-- What you have to do --
How many lines in the material below include the string "JSFiddle에서"? Only the number should be given.

-- Data provided --

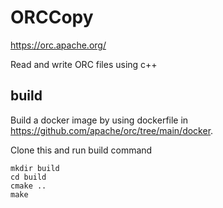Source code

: # ORCCopy

https://orc.apache.org/

Read and write ORC files using c++

## build

Build a docker image by using dockerfile in https://github.com/apache/orc/tree/main/docker.

Clone this and run build command

```
mkdir build
cd build
cmake ..
make
```
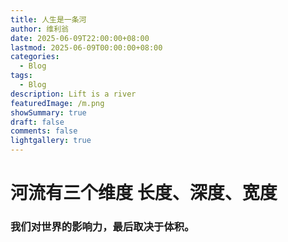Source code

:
 ```yaml
---
title: 人生是一条河
author: 维利翁
date: 2025-06-09T22:00:00+08:00
lastmod: 2025-06-09T00:00:00+08:00
categories:
  - Blog
tags:
  - Blog
description: Lift is a river
featuredImage: /m.png
showSummary: true
draft: false
comments: false
lightgallery: true
---
```

# 河流有三个维度 长度、深度、宽度

### 我们对世界的影响力，最后取决于体积。
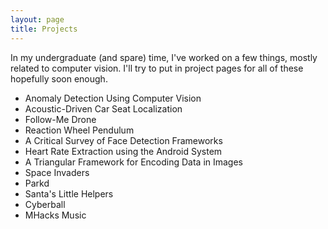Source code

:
 ```yaml
---
layout: page
title: Projects
---
```


In my undergraduate (and spare) time, I've worked on a few things, mostly related to computer vision. I'll try to put in project pages for all of these hopefully soon enough.

* Anomaly Detection Using Computer Vision
* Acoustic-Driven Car Seat Localization
* Follow-Me Drone
* Reaction Wheel Pendulum
* A Critical Survey of Face Detection Frameworks
* Heart Rate Extraction using the Android System
* A Triangular Framework for Encoding Data in Images
* Space Invaders
* Parkd
* Santa's Little Helpers
* Cyberball
* MHacks Music

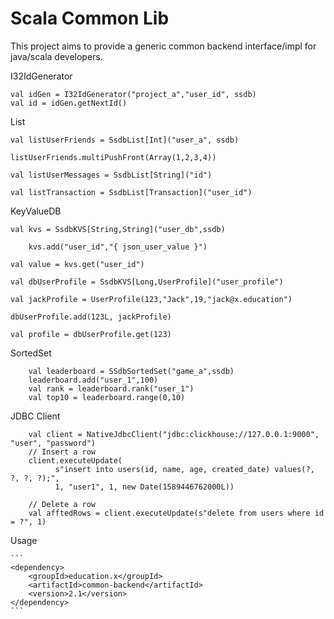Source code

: # Scala Common Lib

This project aims to provide a generic common backend interface/impl for java/scala developers.

I32IdGenerator

	val idGen = I32IdGenerator("project_a","user_id", ssdb)
	val id = idGen.getNextId()

List

    val listUserFriends = SsdbList[Int]("user_a", ssdb)

    listUserFriends.multiPushFront(Array(1,2,3,4))

    val listUserMessages = SsdbList[String]("id")

    val listTransaction = SsdbList[Transaction]("user_id")

KeyValueDB

	val kvs = SsdbKVS[String,String]("user_db",ssdb)

        kvs.add("user_id","{ json_user_value }")

	val value = kvs.get("user_id")

	val dbUserProfile = SsdbKVS[Long,UserProfile]("user_profile")

	val jackProfile = UserProfile(123,"Jack",19,"jack@x.education")

	dbUserProfile.add(123L, jackProfile)

	val profile = dbUserProfile.get(123)


SortedSet

        val leaderboard = SSdbSortedSet("game_a",ssdb)
        leaderboard.add("user_1",100)
        val rank = leaderboard.rank("user_1")
        val top10 = leaderboard.range(0,10)



JDBC Client

        val client = NativeJdbcClient("jdbc:clickhouse://127.0.0.1:9000", "user", "password")
        // Insert a row
        client.executeUpdate(
              s"insert into users(id, name, age, created_date) values(?, ?, ?, ?);",
              1, "user1", 1, new Date(1589446762000L))
              
        // Delete a row          
        val afftedRows = client.executeUpdate(s"delete from users where id = ?", 1)

Usage
	
	```
	<dependency>
  		<groupId>education.x</groupId>
  		<artifactId>common-backend</artifactId>
  		<version>2.1</version>
	</dependency>
	```
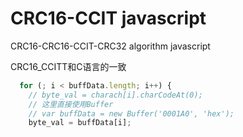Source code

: # CRC16-CCIT javascript
CRC16-CRC16-CCIT-CRC32 algorithm javascript


CRC16_CCITT和C语言的一致
```javascript
  for (; i < buffData.length; i++) {
    // byte_val = charach[i].charCodeAt(0);
    // 这里直接使用Buffer
    // var buffData = new Buffer('0001A0', 'hex');
    byte_val = buffData[i];
```
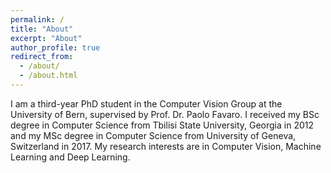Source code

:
 ```yaml
---
permalink: /
title: "About"
excerpt: "About"
author_profile: true
redirect_from: 
  - /about/
  - /about.html
---
```


I am a third-year PhD student in the Computer Vision Group at the University of Bern, supervised by Prof. Dr. Paolo Favaro. I received my BSc degree in Computer Science from Tbilisi State University, Georgia in 2012 and my MSc degree in Computer Science from University of Geneva, Switzerland in 2017. My research interests are in Computer Vision, Machine Learning and Deep Learning.
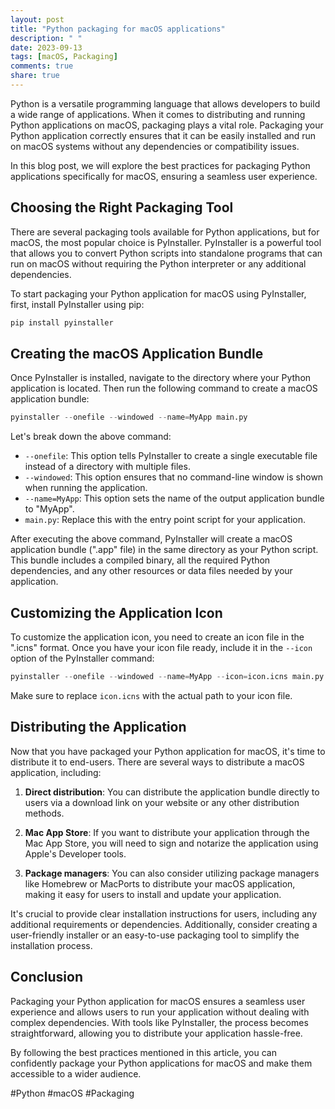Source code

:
 ```yaml
---
layout: post
title: "Python packaging for macOS applications"
description: " "
date: 2023-09-13
tags: [macOS, Packaging]
comments: true
share: true
---
```


Python is a versatile programming language that allows developers to build a wide range of applications. When it comes to distributing and running Python applications on macOS, packaging plays a vital role. Packaging your Python application correctly ensures that it can be easily installed and run on macOS systems without any dependencies or compatibility issues.

In this blog post, we will explore the best practices for packaging Python applications specifically for macOS, ensuring a seamless user experience.

## Choosing the Right Packaging Tool

There are several packaging tools available for Python applications, but for macOS, the most popular choice is PyInstaller. PyInstaller is a powerful tool that allows you to convert Python scripts into standalone programs that can run on macOS without requiring the Python interpreter or any additional dependencies.

To start packaging your Python application for macOS using PyInstaller, first, install PyInstaller using pip:

```python
pip install pyinstaller
```

## Creating the macOS Application Bundle

Once PyInstaller is installed, navigate to the directory where your Python application is located. Then run the following command to create a macOS application bundle:

```python
pyinstaller --onefile --windowed --name=MyApp main.py
```

Let's break down the above command:
- `--onefile`: This option tells PyInstaller to create a single executable file instead of a directory with multiple files.
- `--windowed`: This option ensures that no command-line window is shown when running the application.
- `--name=MyApp`: This option sets the name of the output application bundle to "MyApp".
- `main.py`: Replace this with the entry point script for your application.

After executing the above command, PyInstaller will create a macOS application bundle (".app" file) in the same directory as your Python script. This bundle includes a compiled binary, all the required Python dependencies, and any other resources or data files needed by your application.

## Customizing the Application Icon

To customize the application icon, you need to create an icon file in the ".icns" format. Once you have your icon file ready, include it in the `--icon` option of the PyInstaller command:

```python
pyinstaller --onefile --windowed --name=MyApp --icon=icon.icns main.py
```

Make sure to replace `icon.icns` with the actual path to your icon file.

## Distributing the Application

Now that you have packaged your Python application for macOS, it's time to distribute it to end-users. There are several ways to distribute a macOS application, including:

1. **Direct distribution**: You can distribute the application bundle directly to users via a download link on your website or any other distribution methods.

2. **Mac App Store**: If you want to distribute your application through the Mac App Store, you will need to sign and notarize the application using Apple's Developer tools.

3. **Package managers**: You can also consider utilizing package managers like Homebrew or MacPorts to distribute your macOS application, making it easy for users to install and update your application.

It's crucial to provide clear installation instructions for users, including any additional requirements or dependencies. Additionally, consider creating a user-friendly installer or an easy-to-use packaging tool to simplify the installation process.

## Conclusion

Packaging your Python application for macOS ensures a seamless user experience and allows users to run your application without dealing with complex dependencies. With tools like PyInstaller, the process becomes straightforward, allowing you to distribute your application hassle-free.

By following the best practices mentioned in this article, you can confidently package your Python applications for macOS and make them accessible to a wider audience.

\#Python #macOS #Packaging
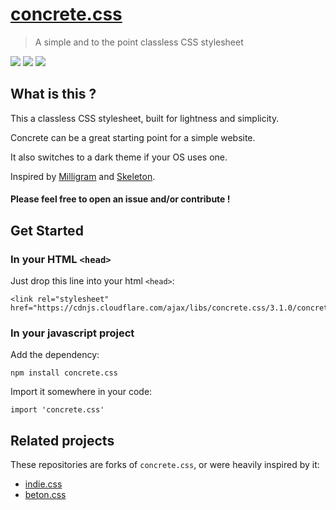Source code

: # [concrete.css](https://concrete.style)

> A simple and to the point classless CSS stylesheet

[![](https://img.shields.io/npm/v/concrete.css.svg)](https://www.npmjs.com/package/concrete.css)
[![](https://img.shields.io/bundlephobia/minzip/concrete.css.svg)](https://bundlephobia.com/result?p=concrete.css)
[![](https://img.shields.io/npm/dw/concrete.css.svg)](https://www.npmjs.com/package/concrete.css)

## What is this ?

This a classless CSS stylesheet, built for lightness and simplicity.

Concrete can be a great starting point for a simple website.

It also switches to a dark theme if your OS uses one.
 
Inspired by [Milligram](https://milligram.io/) and [Skeleton](http://getskeleton.com/).

#### Please feel free to open an issue and/or contribute !

## Get Started

### In your HTML `<head>`
Just drop this line into your html `<head>`:
```
<link rel="stylesheet" href="https://cdnjs.cloudflare.com/ajax/libs/concrete.css/3.1.0/concrete.min.css">
```

### In your javascript project
Add the dependency:
```
npm install concrete.css
```
Import it somewhere in your code:
```
import 'concrete.css'
```

## Related projects

These repositories are forks of `concrete.css`, or were heavily inspired by it:

- [indie.css](https://github.com/chr15m/indie.css)
- [beton.css](https://github.com/murgeljm/beton.css)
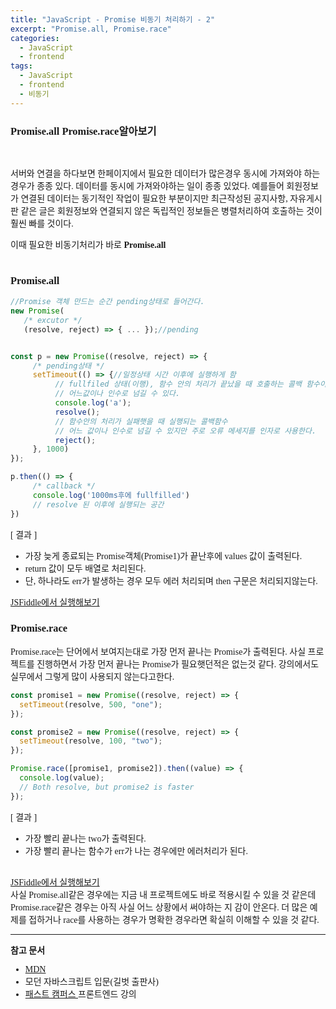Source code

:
 ```yaml
---
title: "JavaScript - Promise 비동기 처리하기 - 2"
excerpt: "Promise.all, Promise.race"
categories:
  - JavaScript
  - frontend
tags:
  - JavaScript
  - frontend
  - 비동기
---
```


<style>
@font-face { font-family: 'IBMPlexSansKR-Regular';
   src: url('https://cdn.jsdelivr.net/gh/projectnoonnu/noonfonts_20-07@1.0/IBMPlexSansKR-Regular.woff') format('woff'); font-weight: normal; font-style: normal; }
body, a, h3, h4,h1{
font-family: 'IBMPlexSansKR-Regular';
}
td{
	border: 1px solid;
}
</style>

<h3>Promise.all Promise.race알아보기</h3><br>

<p>
서버와 연결을 하다보면 한페이지에서 필요한 데이터가 많은경우 동시에 가져와야 하는 경우가 종종 있다. 데이터를 동시에 가져와야하는 일이 종종 있었다. 예를들어 회원정보가 연결된 데이터는 동기적인 작업이 필요한 부분이지만 최근작성된 공지사항, 자유게시판 같은 글은 회원정보와 연결되지 않은 독립적인 정보들은 병렬처리하여 호출하는 것이 훨씬 빠를 것이다. <br>

이때 필요한 비동기처리가 바로 <b>Promise.all</b><br><br>

<h3>Promise.all</h3>

```js
//Promise 객체 만드는 순간 pending상태로 들어간다.
new Promise(
   /* excutor */
   (resolve, reject) => { ... });//pending


const p = new Promise((resolve, reject) => {
     /* pending상태 */
     setTimeout(() => {//일정상태 시간 이후에 실행하게 함
          // fullfiled 상태(이행), 함수 안의 처리가 끝났을 때 호출하는 콜백 함수이다.
          // 어느값이나 인수로 넘길 수 있다.
          console.log('a');
          resolve();
          // 함수안의 처리가 실패햇을 때 실행되는 콜백함수
          // 어느 값이나 인수로 넘길 수 있지만 주로 오류 메세지를 인자로 사용한다.
          reject();
     }, 1000)
});

p.then(() => {
     /* callback */
     console.log('1000ms후에 fullfilled')
     // resolve 된 이후에 실행되는 공간
})
```

[ 결과 ]<br>

- 가장 늦게 종료되는 Promise객체(Promise1)가 끝난후에 values 값이 출력된다.
- return 값이 모두 배열로 처리된다.
- 단, 하나라도 err가 발생하는 경우 모두 에러 처리되며 then 구문은 처리되지않는다.

<a href="https://jsfiddle.net/hjleee/tvh48cxd/23/">JSFiddle에서 실행해보기 </a><br>

<h3>Promise.race </h3>

<p>Promise.race는 단어에서 보여지는대로 가장 먼저 끝나는 Promise가 출력된다. 사실 프로젝트를 진행하면서 가장 먼저 끝나는 Promise가 필요햇던적은 없는것 같다. 강의에서도 실무에서 그렇게 많이 사용되지 않는다고한다. </p>

```js
const promise1 = new Promise((resolve, reject) => {
  setTimeout(resolve, 500, "one");
});

const promise2 = new Promise((resolve, reject) => {
  setTimeout(resolve, 100, "two");
});

Promise.race([promise1, promise2]).then((value) => {
  console.log(value);
  // Both resolve, but promise2 is faster
});
```

[ 결과 ]

- 가장 빨리 끝나는 two가 출력된다.
- 가장 빨리 끝나는 함수가 err가 나는 경우에만 에러처리가 된다.
  <br><br>

<a href="https://jsfiddle.net/hjleee/tvh48cxd/26/">JSFiddle에서 실행해보기 </a><br>
사실 Promise.all같은 경우에는 지금 내 프로젝트에도 바로 적용시킬 수 있을 것 같은데 Promise.race같은 경우는 아직 사실 어느 상황에서 써야하는 지 감이 안온다. 더 많은 예제를 접하거나 race를 사용하는 경우가 명확한 경우라면 확실히 이해할 수 있을 것 같다.

<hr>

<b>참고 문서</b>

- <a href="https://developer.mozilla.org/ko/docs/Web/JavaScript/Reference/Global_Objects/Promise/all">MDN</a>
- 모던 자바스크립트 입문(길벗 출판사)
- <a href="https://www.fastcampus.co.kr/"> 패스트 캠퍼스 </a>프론트엔드 강의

-- Written answer --
2